# Task to complete
Restate the data below word for word, and let no image into your version.
── Listed records
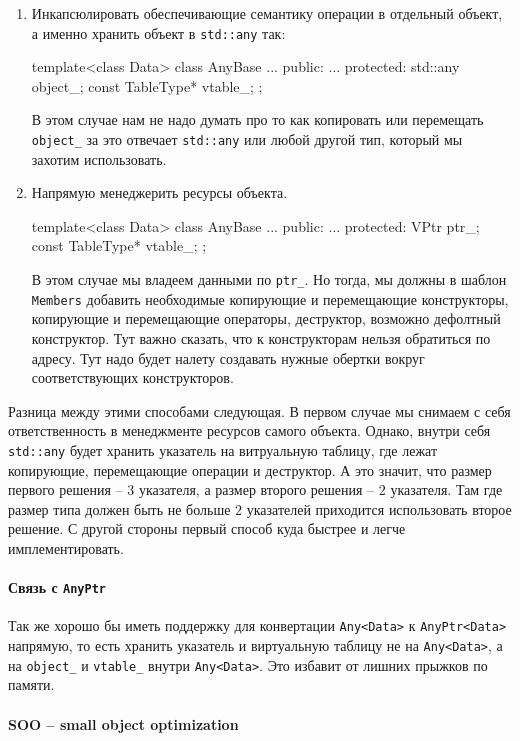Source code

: \begin{enumerate}
\item Инкапсюлировать обеспечивающие семантику операции в отдельный объект, а именно хранить объект в \verb"std::any" так:
\begin{cppcode}
template<class Data>
class AnyBase {
  ...
public:
  ...
protected:
  std::any object_;
  const TableType* vtable_;
};
\end{cppcode}
В этом случае нам не надо думать про то как копировать или перемещать \verb"object_" за это отвечает \verb"std::any" или любой другой тип, который мы захотим использовать.

\item Напрямую менеджерить ресурсы объекта.
\begin{cppcode}
template<class Data>
class AnyBase {
  ...
public:
  ...
protected:
  VPtr ptr_;
  const TableType* vtable_;
};
\end{cppcode}
В этом случае мы владеем данными по \verb"ptr_".
Но тогда, мы должны в шаблон \verb"Members" добавить необходимые копирующие и перемещающие конструкторы, копирующие и перемещающие операторы, деструктор, возможно дефолтный конструктор.
Тут важно сказать, что к конструкторам нельзя обратиться по адресу.
Тут надо будет налету создавать нужные обертки вокруг соответствующих конструкторов.
\end{enumerate}
Разница между этими способами следующая.
В первом случае мы снимаем с себя ответственность в менеджменте ресурсов самого объекта.
Однако, внутри себя \verb"std::any" будет хранить указатель на витруальную таблицу, где лежат копирующие, перемещающие операции и деструктор.
А это значит, что размер первого решения -- $3$ указателя, а размер второго решения -- $2$ указателя.
Там где размер типа должен быть не больше $2$ указателей приходится использовать второе решение.
С другой стороны первый способ куда быстрее и легче имплементировать.

\paragraph{Связь с \texttt{AnyPtr}}

Так же хорошо бы иметь поддержку для конвертации \verb"Any<Data>" к \verb"AnyPtr<Data>" напрямую, то есть хранить указатель и виртуальную таблицу не на \verb"Any<Data>", а на \verb"object_" и \verb"vtable_" внутри \verb"Any<Data>".
Это избавит от лишних прыжков по памяти.

\paragraph{SOO -- small object optimization}

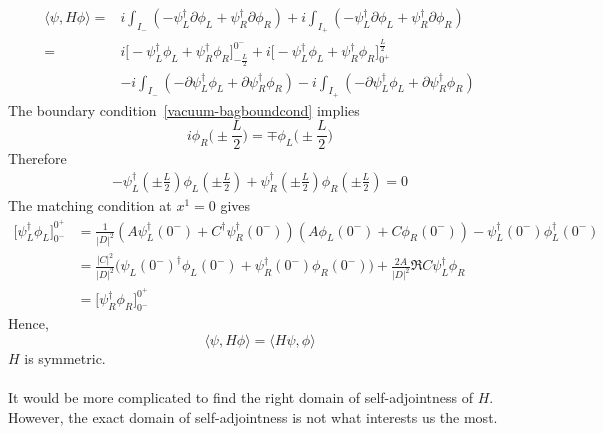\begin{equation}\label{sa-hamiltonian}
\begin{split}
\langle \psi, H \phi \rangle = & i \int_{I_-} ( - \psi_L^\dagger \partial \phi_L + \psi_R^\dagger \partial \phi_R )
+ i \int_{I_+} ( - \psi_L^\dagger \partial \phi_L + \psi_R^\dagger \partial \phi_R ) \\
= & i \big[-\psi_L^\dagger \phi_L + \psi_R^\dagger \phi_R \big]^{0^-}_{-\frac{L}{2}} + i \big[-\psi_L^\dagger \phi_L + \psi_R^\dagger \phi_R \big]_{0^+}^{\frac{L}{2}} \\
& - i \int_{I_-} ( - \partial \psi_L^\dagger \phi_L + \partial \psi_R^\dagger  \phi_R ) - i \int_{I_+} ( - \partial \psi_L^\dagger \phi_L + \partial \psi_R^\dagger  \phi_R ) 
\end{split}
\end{equation}
The boundary condition~\cref{vacuum-bagboundcond} implies
\begin{equation*}
i\phi_R \big(\pm \frac L 2) = \mp\phi_L\big(\pm\frac L 2\big)
\end{equation*}
Therefore
\begin{equation*}
\begin{split}
- \psi_L^\dagger(\pm \frac{L}{2}) \phi_L(\pm \frac{L}{2}) + \psi_R^\dagger(\pm \frac{L}{2}) \phi_R(\pm \frac{L}{2}) = 
0
\end{split}
\end{equation*}
The matching condition at $x^1 = 0$ gives
\begin{equation*}
\begin{split}
\big[ \psi^\dagger_L\phi_L] ^{0^+}_{0^-} & = \frac{1}{|D|^2}(A \psi_L^\dagger(0^-) + C^\dagger\psi^\dagger_R(0^-))(A \phi_L(0^-) + C\phi_R(0^-)) - \psi^\dagger_L(0^-)\phi^\dagger_L(0^-) \\
& = \frac{|C|^2}{|D|^2}\big(\psi_L(0^-)^\dagger\phi_L(0^-) + \psi_R^\dagger(0^-) \phi_R(0^-)\big) +
\frac{2A}{|D|^2}\Re{C\psi_L^\dagger \phi_R} \\
& = \big[ \psi^\dagger_R\phi_R] ^{0^+}_{0^-}
\end{split}
\end{equation*}
Hence, 
\begin{equation*}
\langle \psi, H \phi \rangle = \langle H \psi , \phi \rangle
\end{equation*}
$H$ is symmetric. 
\\\\
It would be more complicated to find the right domain of self-adjointness of $H$.
However, the exact domain of self-adjointness is not what interests us the most. 
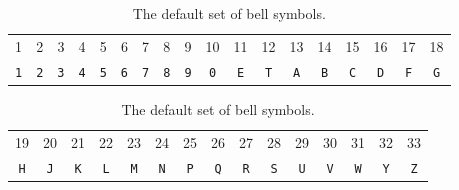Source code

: \documentclass[a4paper,11pt,oneside]{book}
\begin{document}

\begin{table}[h]\centering
{\footnotesize\begin{tabular}{cccccccccc cccccccc}
1&2&3&4&5&6&7&8&9&10&11&12&13&14&15&16&17&18\\
\texttt{1}&\texttt{2}&\texttt{3}&\texttt{4}&\texttt{5}&\texttt{6}&\texttt{7}&\texttt{8}&\texttt{9}&\texttt{0}&\texttt{E}&\texttt{T}&\texttt{A}&\texttt{B}&\texttt{C}&\texttt{D}&\texttt{F}&\texttt{G}\\
\end{tabular}}
\caption*{}
{\footnotesize\begin{tabular}{cc cccccccccc ccc}
19&20&21&22&23&24&25&26&27&28&29&30&31&32&33\\
\texttt{H}&\texttt{J}&\texttt{K}&\texttt{L}&\texttt{M}&\texttt{N}&\texttt{P}&\texttt{Q}&\texttt{R}&\texttt{S}&\texttt{U}&\texttt{V}&\texttt{W}&\texttt{Y}&\texttt{Z}\\
\end{tabular}}
\caption{\label{tab:bellsym}The default set of bell symbols.}
\end{table}
\end{document}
────
# Your response
Source code

: \begin{enumerate}
\item Инкапсюлировать обеспечивающие семантику операции в отдельный объект, а именно хранить объект в \verb"std::any" так:
\begin{cppcode}
template<class Data>
class AnyBase {
  ...
public:
  ...
protected:
  std::any object_;
  const TableType* vtable_;
};
\end{cppcode}
В этом случае нам не надо думать про то как копировать или перемещать \verb"object_" за это отвечает \verb"std::any" или любой другой тип, который мы захотим использовать.

\item Напрямую менеджерить ресурсы объекта.
\begin{cppcode}
template<class Data>
class AnyBase {
  ...
public:
  ...
protected:
  VPtr ptr_;
  const TableType* vtable_;
};
\end{cppcode}
В этом случае мы владеем данными по \verb"ptr_".
Но тогда, мы должны в шаблон \verb"Members" добавить необходимые копирующие и перемещающие конструкторы, копирующие и перемещающие операторы, деструктор, возможно дефолтный конструктор.
Тут важно сказать, что к конструкторам нельзя обратиться по адресу.
Тут надо будет налету создавать нужные обертки вокруг соответствующих конструкторов.
\end{enumerate}
Разница между этими способами следующая.
В первом случае мы снимаем с себя ответственность в менеджменте ресурсов самого объекта.
Однако, внутри себя \verb"std::any" будет хранить указатель на витруальную таблицу, где лежат копирующие, перемещающие операции и деструктор.
А это значит, что размер первого решения -- $3$ указателя, а размер второго решения -- $2$ указателя.
Там где размер типа должен быть не больше $2$ указателей приходится использовать второе решение.
С другой стороны первый способ куда быстрее и легче имплементировать.

\paragraph{Связь с \texttt{AnyPtr}}

Так же хорошо бы иметь поддержку для конвертации \verb"Any<Data>" к \verb"AnyPtr<Data>" напрямую, то есть хранить указатель и виртуальную таблицу не на \verb"Any<Data>", а на \verb"object_" и \verb"vtable_" внутри \verb"Any<Data>".
Это избавит от лишних прыжков по памяти.

\paragraph{SOO -- small object optimization}

\begin{equation}\label{sa-hamiltonian}
\begin{split}
\langle \psi, H \phi \rangle = & i \int_{I_-} ( - \psi_L^\dagger \partial \phi_L + \psi_R^\dagger \partial \phi_R )
+ i \int_{I_+} ( - \psi_L^\dagger \partial \phi_L + \psi_R^\dagger \partial \phi_R ) \\
= & i \big[-\psi_L^\dagger \phi_L + \psi_R^\dagger \phi_R \big]^{0^-}_{-\frac{L}{2}} + i \big[-\psi_L^\dagger \phi_L + \psi_R^\dagger \phi_R \big]_{0^+}^{\frac{L}{2}} \\
& - i \int_{I_-} ( - \partial \psi_L^\dagger \phi_L + \partial \psi_R^\dagger  \phi_R ) - i \int_{I_+} ( - \partial \psi_L^\dagger \phi_L + \partial \psi_R^\dagger  \phi_R ) 
\end{split}
\end{equation}
The boundary condition~\cref{vacuum-bagboundcond} implies
\begin{equation*}
i\phi_R \big(\pm \frac L 2) = \mp\phi_L\big(\pm\frac L 2\big)
\end{equation*}
Therefore
\begin{equation*}
\begin{split}
- \psi_L^\dagger(\pm \frac{L}{2}) \phi_L(\pm \frac{L}{2}) + \psi_R^\dagger(\pm \frac{L}{2}) \phi_R(\pm \frac{L}{2}) = 
0
\end{split}
\end{equation*}
The matching condition at $x^1 = 0$ gives
\begin{equation*}
\begin{split}
\big[ \psi^\dagger_L\phi_L] ^{0^+}_{0^-} & = \frac{1}{|D|^2}(A \psi_L^\dagger(0^-) + C^\dagger\psi^\dagger_R(0^-))(A \phi_L(0^-) + C\phi_R(0^-)) - \psi^\dagger_L(0^-)\phi^\dagger_L(0^-) \\
& = \frac{|C|^2}{|D|^2}\big(\psi_L(0^-)^\dagger\phi_L(0^-) + \psi_R^\dagger(0^-) \phi_R(0^-)\big) +
\frac{2A}{|D|^2}\Re{C\psi_L^\dagger \phi_R} \\
& = \big[ \psi^\dagger_R\phi_R] ^{0^+}_{0^-}
\end{split}
\end{equation*}
Hence, 
\begin{equation*}
\langle \psi, H \phi \rangle = \langle H \psi , \phi \rangle
\end{equation*}
$H$ is symmetric. 
\\\\
It would be more complicated to find the right domain of self-adjointness of $H$.
However, the exact domain of self-adjointness is not what interests us the most. 
Source code

: \documentclass[a4paper,11pt,oneside]{book}
\begin{document}

\begin{table}[h]\centering
{\footnotesize\begin{tabular}{cccccccccc cccccccc}
1&2&3&4&5&6&7&8&9&10&11&12&13&14&15&16&17&18\\
\texttt{1}&\texttt{2}&\texttt{3}&\texttt{4}&\texttt{5}&\texttt{6}&\texttt{7}&\texttt{8}&\texttt{9}&\texttt{0}&\texttt{E}&\texttt{T}&\texttt{A}&\texttt{B}&\texttt{C}&\texttt{D}&\texttt{F}&\texttt{G}\\
\end{tabular}}
\caption*{}
{\footnotesize\begin{tabular}{cc cccccccccc ccc}
19&20&21&22&23&24&25&26&27&28&29&30&31&32&33\\
\texttt{H}&\texttt{J}&\texttt{K}&\texttt{L}&\texttt{M}&\texttt{N}&\texttt{P}&\texttt{Q}&\texttt{R}&\texttt{S}&\texttt{U}&\texttt{V}&\texttt{W}&\texttt{Y}&\texttt{Z}\\
\end{tabular}}
\caption{\label{tab:bellsym}The default set of bell symbols.}
\end{table}
\end{document}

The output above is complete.